Re: irqdomain API: how to set affinity of parent irq of chained irqs?

From: Radu Rendec
Date: Thu Apr 20 2023 - 18:22:55 EST


Hi Marc,

On Fri, 2023-04-07 at 10:18 +0100, Marc Zyngier wrote:
> On Fri, 07 Apr 2023 00:56:40 +0100, Radu Rendec <rrendec@xxxxxxxxxx> wrote:
> > Are you aware of any work being done (or having been done) in this
> > area? Thanks in advance!
> >
> > My colleagues and I are looking into picking this up and implementing
> > the new sysfs interface and the related irqbalance changes, and we are
> > currently evaluating the level of effort. Obviously, we would like to
> > avoid any effort duplication.
>
> I don't think anyone ever tried it (it's far easier to just moan about
> it than to do anything useful). But if you want to start looking into
> that, that'd be great.

Thanks for the feedback and sorry for the late reply. It looks like I
already started. I have been working on a "sandbox" driver that
implements hierarchical/muxed interrupts and would allow me to test in
a generic environment, without requiring mux hardware or to mess with
real interrupts.

But first, I would like to clarify something, just to make sure I'm on
the right track. It looks to me like with the hierarchical IRQ domain
API, there is always a 1:1 end-to-end mapping between virqs and the
hwirqs near the CPU. IOW, there is a 1:1 mapping between a given virq
and the corresponding hwirq in each IRQ domain along the chain, and
there is no other virq in-between. I looked at many of the irqchip
drivers that implement the hierarchical API, and couldn't find a single
one that does muxed IRQs. Furthermore, the revmap in struct irq_domain
is clearly a 1:1 map, so when an IRQ vector is entered, there is no way
to map multiple virqs (and run the associated handlers). I tried it in
my test driver, and if the .alloc domain op implementation allocates
the same hwirq in the parent domain for two different (v)irqs, the
revmap slot in the parent domain is overwritten.
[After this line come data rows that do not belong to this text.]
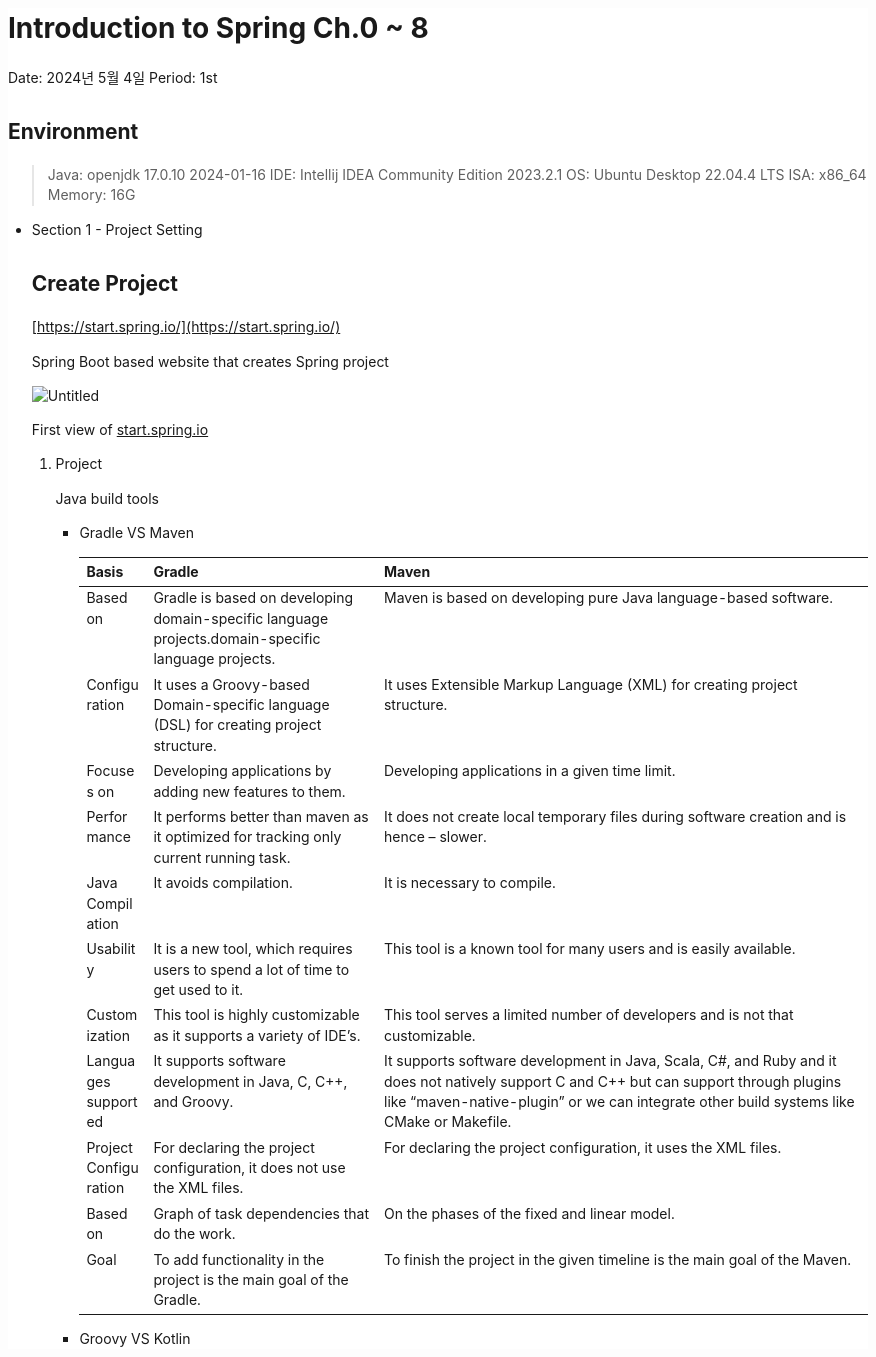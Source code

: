 # Introduction to Spring Ch.0 ~ 8

Date: 2024년 5월 4일
Period: 1st

## Environment

> Java: openjdk 17.0.10 2024-01-16
IDE: Intellij IDEA Community Edition 2023.2.1
OS: Ubuntu Desktop 22.04.4 LTS
ISA: x86_64
Memory: 16G
> 

- Section 1 - Project Setting
    
    ## Create Project
    
    [https://start.spring.io/](https://start.spring.io/)
    
    Spring Boot based website that creates Spring project
    
    ![Untitled](https://github.com/NET-Spring-Study/JeongJiAn/assets/83760210/b6d11266-607f-4a8c-bc79-53ea260400cb)
    
    First view of [start.spring.io](http://start.spring.io) 
    
    1. Project
        
        Java build tools
        
        - Gradle VS Maven
            
            
            | Basis | Gradle | Maven |
            | --- | --- | --- |
            | Based on | Gradle is based on developing domain-specific language projects.domain-specific language projects. | Maven is based on developing pure Java language-based software. |
            | Configuration | It uses a Groovy-based Domain-specific language (DSL) for creating project structure. | It uses Extensible Markup Language (XML) for creating project structure. |
            | Focuses on | Developing applications by adding new features to them. | Developing applications in a given time limit. |
            | Performance | It performs better than maven as it optimized for tracking only current running task. | It does not create local temporary files during software creation and is hence – slower. |
            | Java Compilation | It avoids compilation. | It is necessary to compile. |
            | Usability | It is a new tool, which requires users to spend a lot of time to get used to it. | This tool is a known tool for many users and is easily available. |
            | Customization | This tool is highly customizable as it supports a variety of IDE’s. | This tool serves a limited number of developers and is not that customizable. |
            | Languages supported | It supports software development in Java, C, C++, and Groovy. | It supports software development in Java, Scala, C#, and Ruby and it does not natively support C and C++ but can support through plugins like “maven-native-plugin” or we can integrate other build systems like CMake or Makefile. |
            | Project Configuration | For declaring the project configuration, it does not use the XML files. | For declaring the project configuration, it uses the XML files. |
            | Based on | Graph of task dependencies that do the work. | On the phases of the fixed and linear model. |
            | Goal | To add functionality in the project is the main goal of the Gradle. | To finish the project in the given timeline is the main goal of the Maven. |
        - Groovy VS Kotlin
            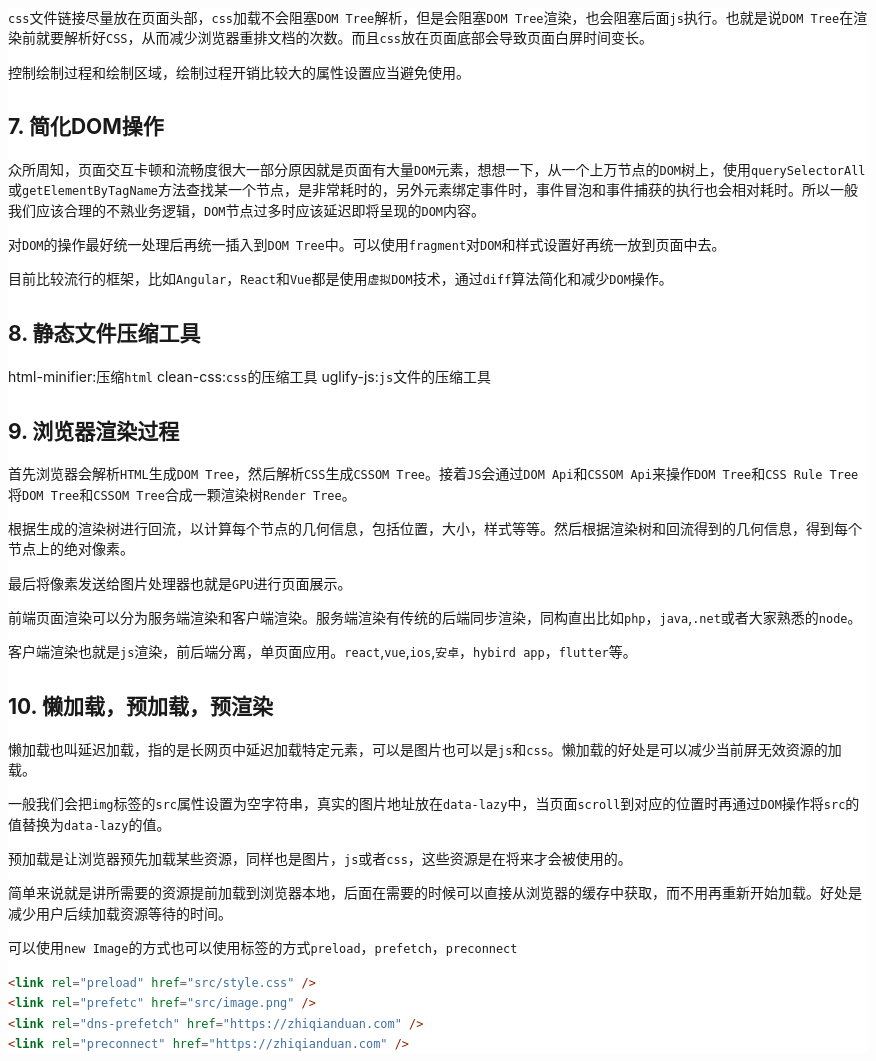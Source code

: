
 ```css```文件链接尽量放在页面头部，```css```加载不会阻塞```DOM Tree```解析，但是会阻塞```DOM Tree```渲染，也会阻塞后面```js```执行。也就是说```DOM Tree```在渲染前就要解析好```CSS```，从而减少浏览器重排文档的次数。而且```css```放在页面底部会导致页面白屏时间变长。

控制绘制过程和绘制区域，绘制过程开销比较大的属性设置应当避免使用。

## 7. 简化DOM操作

众所周知，页面交互卡顿和流畅度很大一部分原因就是页面有大量```DOM```元素，想想一下，从一个上万节点的```DOM```树上，使用```querySelectorAll```或```getElementByTagName```方法查找某一个节点，是非常耗时的，另外元素绑定事件时，事件冒泡和事件捕获的执行也会相对耗时。所以一般我们应该合理的不熟业务逻辑，```DOM```节点过多时应该延迟即将呈现的```DOM```内容。

对```DOM```的操作最好统一处理后再统一插入到```DOM Tree```中。可以使用```fragment```对```DOM```和样式设置好再统一放到页面中去。

目前比较流行的框架，比如```Angular```，```React```和```Vue```都是使用```虚拟DOM```技术，通过```diff```算法简化和减少```DOM```操作。

## 8. 静态文件压缩工具

html-minifier:压缩```html```
clean-css:```css```的压缩工具
uglify-js:```js```文件的压缩工具

## 9. 浏览器渲染过程

首先浏览器会解析```HTML```生成```DOM Tree```，然后解析```CSS```生成```CSSOM Tree```。接着```JS```会通过```DOM Api```和```CSSOM Api```来操作```DOM Tree```和```CSS Rule Tree```将```DOM Tree```和```CSSOM Tree```合成一颗渲染树```Render Tree```。

根据生成的渲染树进行回流，以计算每个节点的几何信息，包括位置，大小，样式等等。然后根据渲染树和回流得到的几何信息，得到每个节点上的绝对像素。

最后将像素发送给图片处理器也就是```GPU```进行页面展示。

前端页面渲染可以分为服务端渲染和客户端渲染。服务端渲染有传统的后端同步渲染，同构直出比如```php```，```java```,```.net```或者大家熟悉的```node```。

客户端渲染也就是```js```渲染，前后端分离，单页面应用。```react```,```vue```,```ios```,```安卓```，```hybird app```，```flutter```等。

## 10. 懒加载，预加载，预渲染

懒加载也叫延迟加载，指的是长网页中延迟加载特定元素，可以是图片也可以是```js```和```css```。懒加载的好处是可以减少当前屏无效资源的加载。

一般我们会把```img```标签的```src```属性设置为空字符串，真实的图片地址放在```data-lazy```中，当页面```scroll```到对应的位置时再通过```DOM```操作将```src```的值替换为```data-lazy```的值。

预加载是让浏览器预先加载某些资源，同样也是图片，```js```或者```css```，这些资源是在将来才会被使用的。

简单来说就是讲所需要的资源提前加载到浏览器本地，后面在需要的时候可以直接从浏览器的缓存中获取，而不用再重新开始加载。好处是减少用户后续加载资源等待的时间。

可以使用```new Image```的方式也可以使用标签的方式```preload```，```prefetch```，```preconnect```

```html
<link rel="preload" href="src/style.css" />
<link rel="prefetc" href="src/image.png" />
<link rel="dns-prefetch" href="https://zhiqianduan.com" /> 
<link rel="preconnect" href="https://zhiqianduan.com" /> 
```
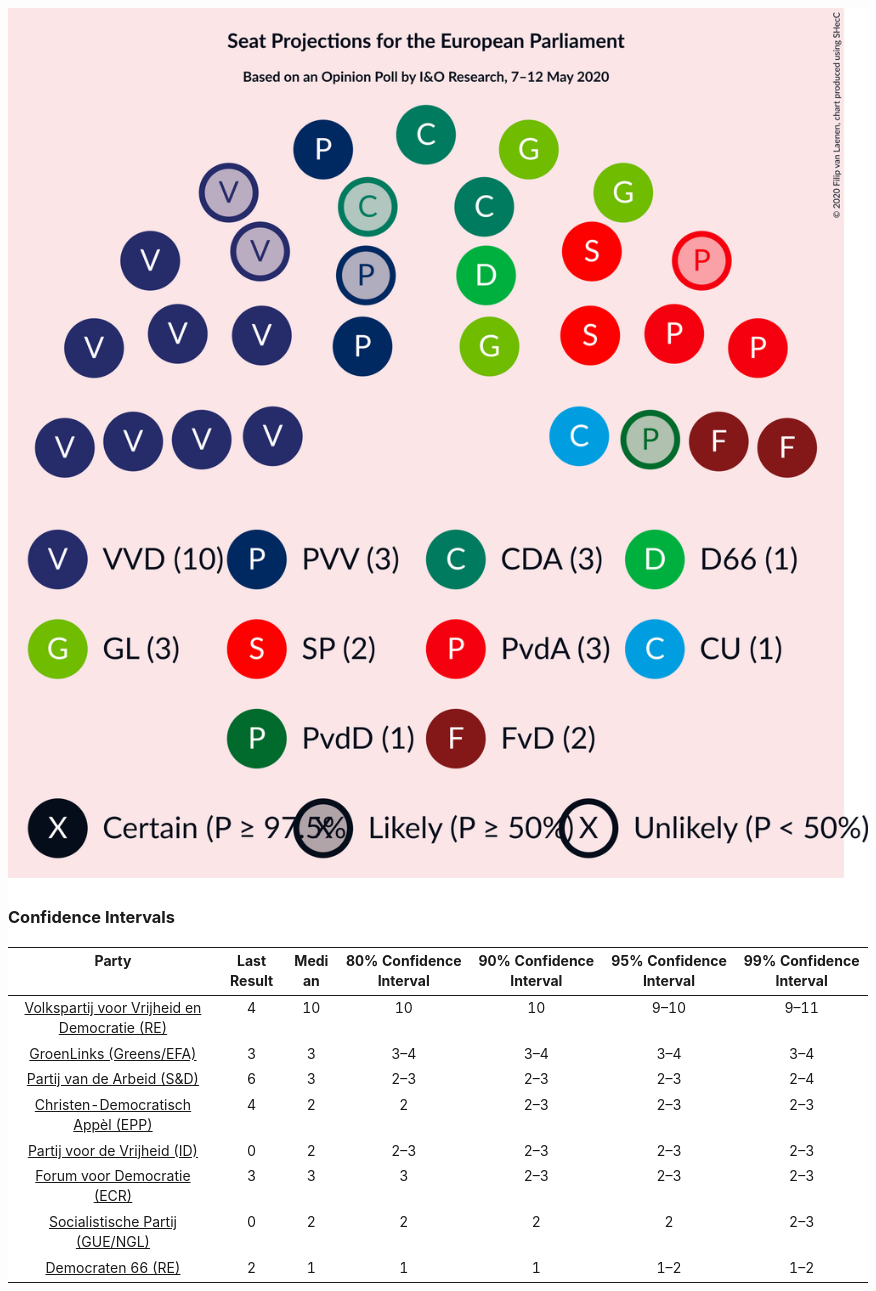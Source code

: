 ![Graph with seating plan not yet produced](2020-05-12-IOResearch-seating-plan.png "Seating Plan")

### Confidence Intervals

| Party | Last Result | Median | 80% Confidence Interval | 90% Confidence Interval | 95% Confidence Interval | 99% Confidence Interval |
|:-----:|:-----------:|:------:|:-----------------------:|:-----------------------:|:-----------------------:|:-----------------------:|
| <a href="#volkspartij-voor-vrijheid-en-democratie-(re)">Volkspartij voor Vrijheid en Democratie (RE)</a> | 4 | 10 | 10 |10 |9–10 |9–11 |
| <a href="#groenlinks-(greens/efa)">GroenLinks (Greens/EFA)</a> | 3 | 3 | 3–4 |3–4 |3–4 |3–4 |
| <a href="#partij-van-de-arbeid-(s&d)">Partij van de Arbeid (S&D)</a> | 6 | 3 | 2–3 |2–3 |2–3 |2–4 |
| <a href="#christen-democratisch-appèl-(epp)">Christen-Democratisch Appèl (EPP)</a> | 4 | 2 | 2 |2–3 |2–3 |2–3 |
| <a href="#partij-voor-de-vrijheid-(id)">Partij voor de Vrijheid (ID)</a> | 0 | 2 | 2–3 |2–3 |2–3 |2–3 |
| <a href="#forum-voor-democratie-(ecr)">Forum voor Democratie (ECR)</a> | 3 | 3 | 3 |2–3 |2–3 |2–3 |
| <a href="#socialistische-partij-(gue/ngl)">Socialistische Partij (GUE/NGL)</a> | 0 | 2 | 2 |2 |2 |2–3 |
| <a href="#democraten-66-(re)">Democraten 66 (RE)</a> | 2 | 1 | 1 |1 |1–2 |1–2 |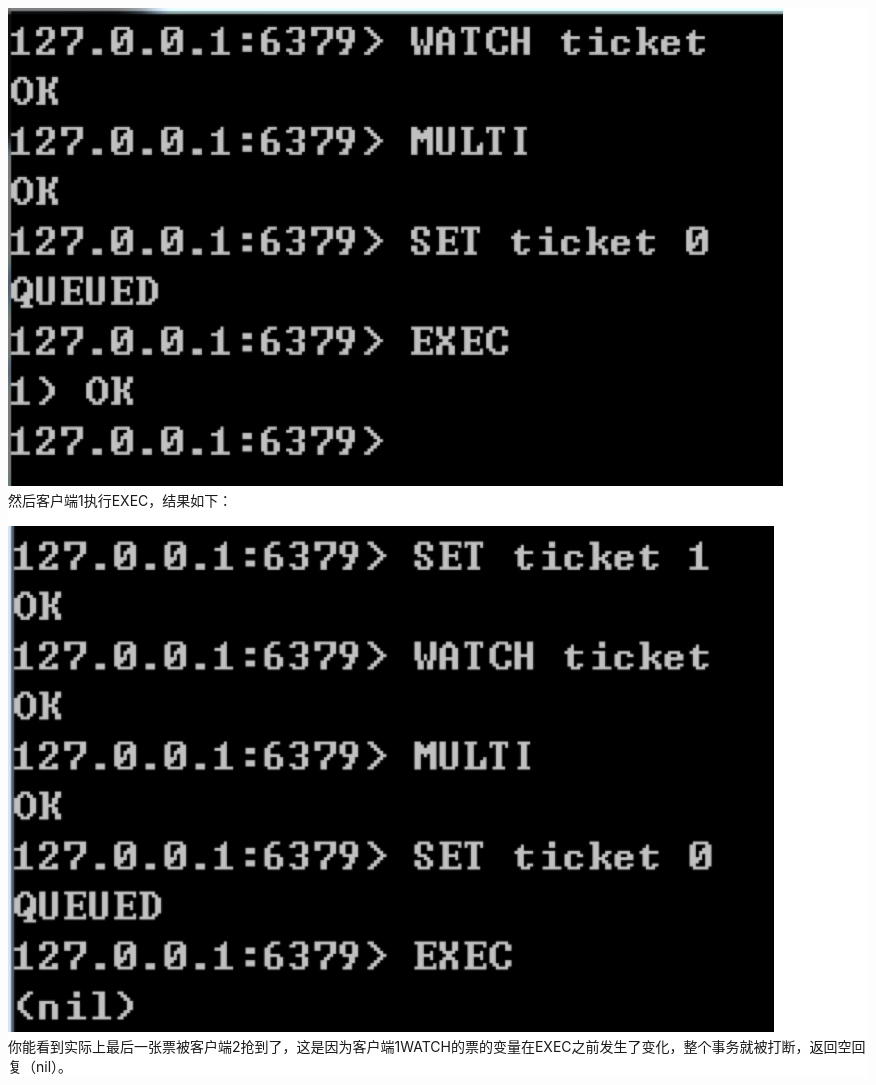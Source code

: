 ![](./httpsstatic001geekbangorgresourceimageeb1bebbadb4698e80d81dbf7c62a21dbec1b.png)  
然后客户端1执行EXEC，结果如下：

![](./httpsstatic001geekbangorgresourceimage6bf86b23c9efcdbe1f349299fc32d41ab0f8.png)  
你能看到实际上最后一张票被客户端2抢到了，这是因为客户端1WATCH的票的变量在EXEC之前发生了变化，整个事务就被打断，返回空回复（nil）。
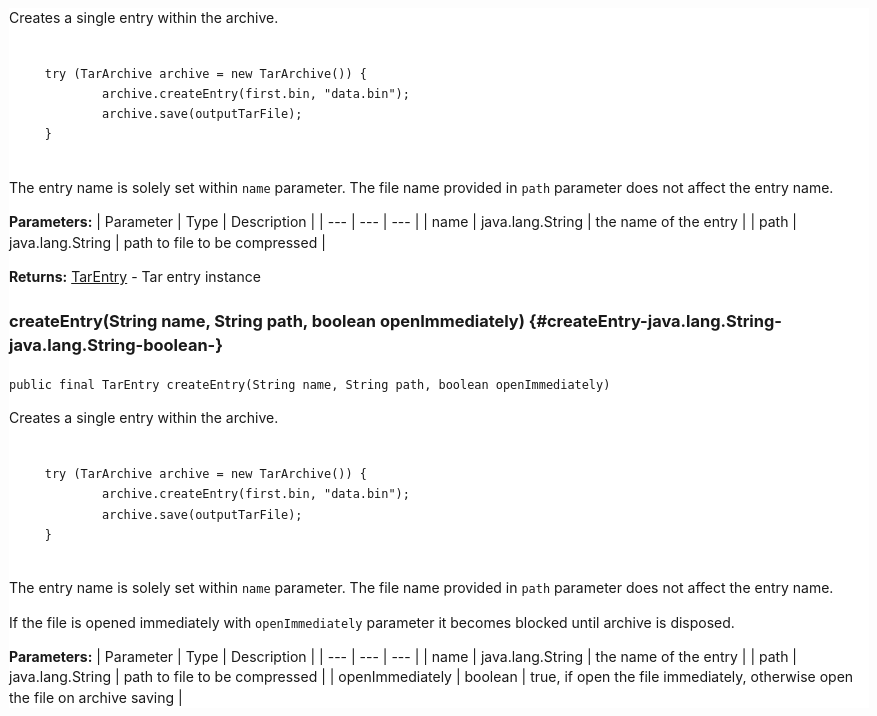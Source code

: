 
Creates a single entry within the archive.

```

     try (TarArchive archive = new TarArchive()) {
             archive.createEntry(first.bin, "data.bin");
             archive.save(outputTarFile);
     }
 
```

The entry name is solely set within `name` parameter. The file name provided in `path` parameter does not affect the entry name.

**Parameters:**
| Parameter | Type | Description |
| --- | --- | --- |
| name | java.lang.String | the name of the entry |
| path | java.lang.String | path to file to be compressed |

**Returns:**
[TarEntry](../../com.aspose.zip/tarentry) - Tar entry instance
### createEntry(String name, String path, boolean openImmediately) {#createEntry-java.lang.String-java.lang.String-boolean-}
```
public final TarEntry createEntry(String name, String path, boolean openImmediately)
```


Creates a single entry within the archive.

```

     try (TarArchive archive = new TarArchive()) {
             archive.createEntry(first.bin, "data.bin");
             archive.save(outputTarFile);
     }
 
```

The entry name is solely set within `name` parameter. The file name provided in `path` parameter does not affect the entry name.

If the file is opened immediately with `openImmediately` parameter it becomes blocked until archive is disposed.

**Parameters:**
| Parameter | Type | Description |
| --- | --- | --- |
| name | java.lang.String | the name of the entry |
| path | java.lang.String | path to file to be compressed |
| openImmediately | boolean | true, if open the file immediately, otherwise open the file on archive saving |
If my understanding is correct, muxed IRQs are not possible with the
hierarchical IRQ domain API. That means in this particular case you can
never indirectly change the affinity of a different IRQ because hwirqs
are never shared. So, this is just a matter of exposing the affinity
through the new sysfs API for every irqchip driver that opts-in.

On the other hand, muxed IRQs *are* possible with the legacy API, and
drivers/irqchip/irq-imx-intmux.c is a clear example of that. However,
in this case one (or multiple) additional virq(s) exist at the mux
level, and it is the virq handler that implements the logic to invoke
the appropriate downstream (child) virq handler(s). Then the virq(s) at
the mux level and all the corresponding downstream virqs share the same
affinity setting, because they also share the same hwirq in the root
domain (which is where affinity is really implemented). And yes, in
this case the relationship between these virqs is not tracked anywhere
currently. Is this what you had in mind when you mentioned below a "new
infrastructure to track muxed interrupts"?

> One of my concern is that allowing affinity changes for chained
> interrupt may uncover issues in existing drivers, so it would have to
> be an explicit buy-in for any chained irqchip. That's probably not too
> hard to achieve anyway given that you'll need some new infrastructure
> to track the muxed interrupts.

The first thing that comes to mind for the "explicit buy-in" is a new
function pointer in struct irq_chip to set the affinity in a mux-aware
manner. Something like irq_set_affinity_shared or _chained. I may not
see the whole picture yet but so far my thinking is that the existing
irq_set_affinity must remain unchanged in order to preserve
compatibility/behavior of the procfs interface.

> Hopefully this will result in something actually happening! ;-)

I really hope so. I am also excited to have the opportunity to work on
this. I will likely need your guidance along the way but I think it's
better to talk in advance than submit a huge patch series that makes no
sense :)

Thanks,
Radu